EXERCISE: Each line from the one that includes "Perfil para representar" to the last line of the data below should be set down exactly; no other lines are wanted.

[Document images with source code]
>>>>>
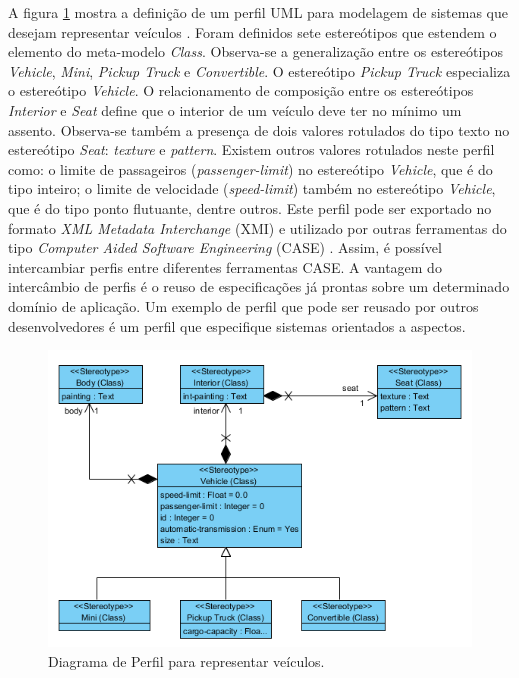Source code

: A figura \ref{fig:profile_diagram} mostra a definição de um perfil UML para modelagem de sistemas que desejam representar veículos
\cite{VisualParadigm11}. Foram definidos sete estereótipos que estendem o elemento do meta-modelo \textit{Class}. Observa-se a generalização entre os
estereótipos \textit{Vehicle}, \textit{Mini}, \textit{Pickup Truck} e \textit{Convertible}. O estereótipo \textit{Pickup Truck} especializa o
estereótipo \textit{Vehicle}. O relacionamento de composição entre os estereótipos \textit{Interior} e \textit{Seat} define que o interior de um
veículo deve ter no mínimo um assento. Observa-se também a presença de dois valores rotulados do tipo texto no estereótipo \textit{Seat}:
\textit{texture} e \textit{pattern}. Existem outros valores rotulados neste perfil como: o limite de passageiros (\textit{passenger-limit}) no
estereótipo \textit{Vehicle}, que é do tipo inteiro; o limite de velocidade (\textit{speed-limit}) também no estereótipo \textit{Vehicle}, que é do
tipo ponto flutuante, dentre outros. Este perfil pode ser exportado no formato \textit{XML Metadata Interchange} (XMI)  \cite{xmi:11} 
e utilizado por outras ferramentas do tipo \textit{Computer Aided Software Engineering} (CASE) . Assim, 
é possível intercambiar perfis entre diferentes ferramentas CASE. A vantagem do intercâmbio de perfis é o reuso de
especificações já prontas sobre um determinado domínio de aplicação. Um exemplo de perfil que pode ser reusado por outros desenvolvedores é um perfil
que especifique sistemas orientados a aspectos.

\begin{figure}
	\centering
	\includegraphics{img/profile_diagram.png}
	\caption{Diagrama de Perfil para representar
	veículos.}\label{fig:profile_diagram}
\end{figure}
<<<<<
ANSWER SPACE:
	\caption{Diagrama de Perfil para representar
	veículos.}\label{fig:profile_diagram}
\end{figure}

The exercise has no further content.